DATA RECORDS:
#####
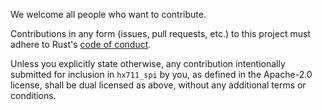 We welcome all people who want to contribute. 

Contributions in any form (issues, pull requests, etc.) to this project
must adhere to Rust's [code of conduct].

Unless you explicitly state otherwise, any contribution intentionally submitted
for inclusion in `hx711_spi` by you, as defined in the Apache-2.0 license, shall be
dual licensed as above, without any additional terms or conditions.

[code of conduct]: https://www.rust-lang.org/policies/code-of-conduct
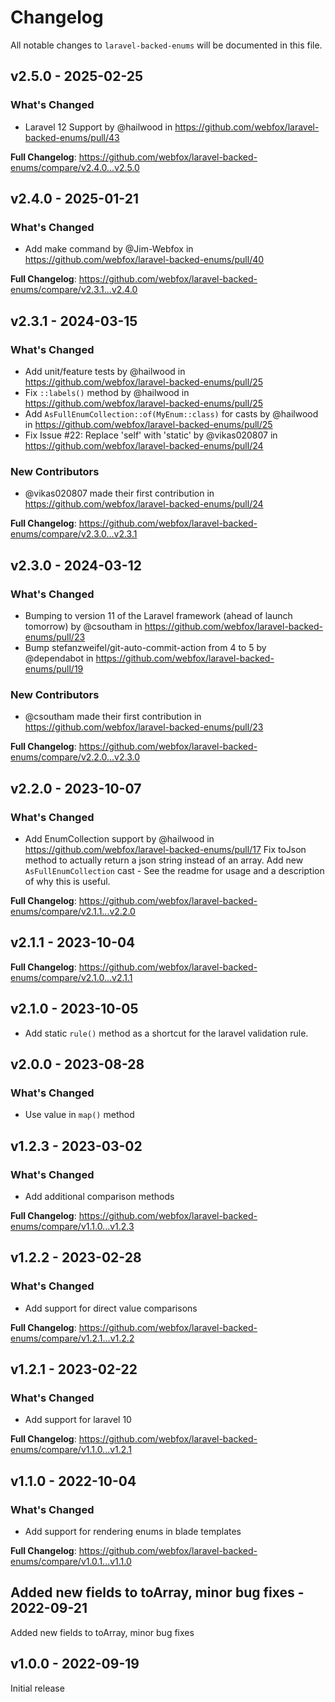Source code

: # Changelog

All notable changes to `laravel-backed-enums` will be documented in this file.

## v2.5.0 - 2025-02-25

### What's Changed

* Laravel 12 Support by @hailwood in https://github.com/webfox/laravel-backed-enums/pull/43

**Full Changelog**: https://github.com/webfox/laravel-backed-enums/compare/v2.4.0...v2.5.0

## v2.4.0 - 2025-01-21

### What's Changed

* Add make command by @Jim-Webfox in https://github.com/webfox/laravel-backed-enums/pull/40

**Full Changelog**: https://github.com/webfox/laravel-backed-enums/compare/v2.3.1...v2.4.0

## v2.3.1 - 2024-03-15

### What's Changed

* Add unit/feature tests by @hailwood in https://github.com/webfox/laravel-backed-enums/pull/25
* Fix `::labels()` method by @hailwood in https://github.com/webfox/laravel-backed-enums/pull/25
* Add `AsFullEnumCollection::of(MyEnum::class)` for casts by @hailwood in https://github.com/webfox/laravel-backed-enums/pull/25
* Fix Issue #22: Replace 'self' with 'static'  by @vikas020807 in https://github.com/webfox/laravel-backed-enums/pull/24

### New Contributors

* @vikas020807 made their first contribution in https://github.com/webfox/laravel-backed-enums/pull/24

**Full Changelog**: https://github.com/webfox/laravel-backed-enums/compare/v2.3.0...v2.3.1

## v2.3.0 - 2024-03-12

### What's Changed

* Bumping to version 11 of the Laravel framework (ahead of launch tomorrow) by @csoutham in https://github.com/webfox/laravel-backed-enums/pull/23
* Bump stefanzweifel/git-auto-commit-action from 4 to 5 by @dependabot in https://github.com/webfox/laravel-backed-enums/pull/19

### New Contributors

* @csoutham made their first contribution in https://github.com/webfox/laravel-backed-enums/pull/23

**Full Changelog**: https://github.com/webfox/laravel-backed-enums/compare/v2.2.0...v2.3.0

## v2.2.0 - 2023-10-07

### What's Changed

- Add EnumCollection support by @hailwood in https://github.com/webfox/laravel-backed-enums/pull/17
  Fix toJson method to actually return a json string instead of an array.
  Add new `AsFullEnumCollection` cast - See the readme for usage and a description of why this is useful.

**Full Changelog**: https://github.com/webfox/laravel-backed-enums/compare/v2.1.1...v2.2.0

## v2.1.1 - 2023-10-04

**Full Changelog**: https://github.com/webfox/laravel-backed-enums/compare/v2.1.0...v2.1.1

## v2.1.0 - 2023-10-05

- Add static `rule()` method as a shortcut for the laravel validation rule.

## v2.0.0 - 2023-08-28

### What's Changed

- Use value in `map()` method

## v1.2.3 - 2023-03-02

### What's Changed

- Add additional comparison methods

**Full Changelog**: https://github.com/webfox/laravel-backed-enums/compare/v1.1.0...v1.2.3

## v1.2.2 - 2023-02-28

### What's Changed

- Add support for direct value comparisons

**Full Changelog**: https://github.com/webfox/laravel-backed-enums/compare/v1.2.1...v1.2.2

## v1.2.1 - 2023-02-22

### What's Changed

- Add support for laravel 10

**Full Changelog**: https://github.com/webfox/laravel-backed-enums/compare/v1.1.0...v1.2.1

## v1.1.0 - 2022-10-04

### What's Changed

- Add support for rendering enums in blade templates

**Full Changelog**: https://github.com/webfox/laravel-backed-enums/compare/v1.0.1...v1.1.0

## Added new fields to toArray, minor bug fixes - 2022-09-21

Added new fields to toArray, minor bug fixes

## v1.0.0 - 2022-09-19

Initial release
#####
WHAT YOU SHOULD DO: Where a line in the entries holds "conduct", copy that line.

WRITTEN ANSWER:
must adhere to Rust's [code of conduct].
[code of conduct]: https://www.rust-lang.org/policies/code-of-conduct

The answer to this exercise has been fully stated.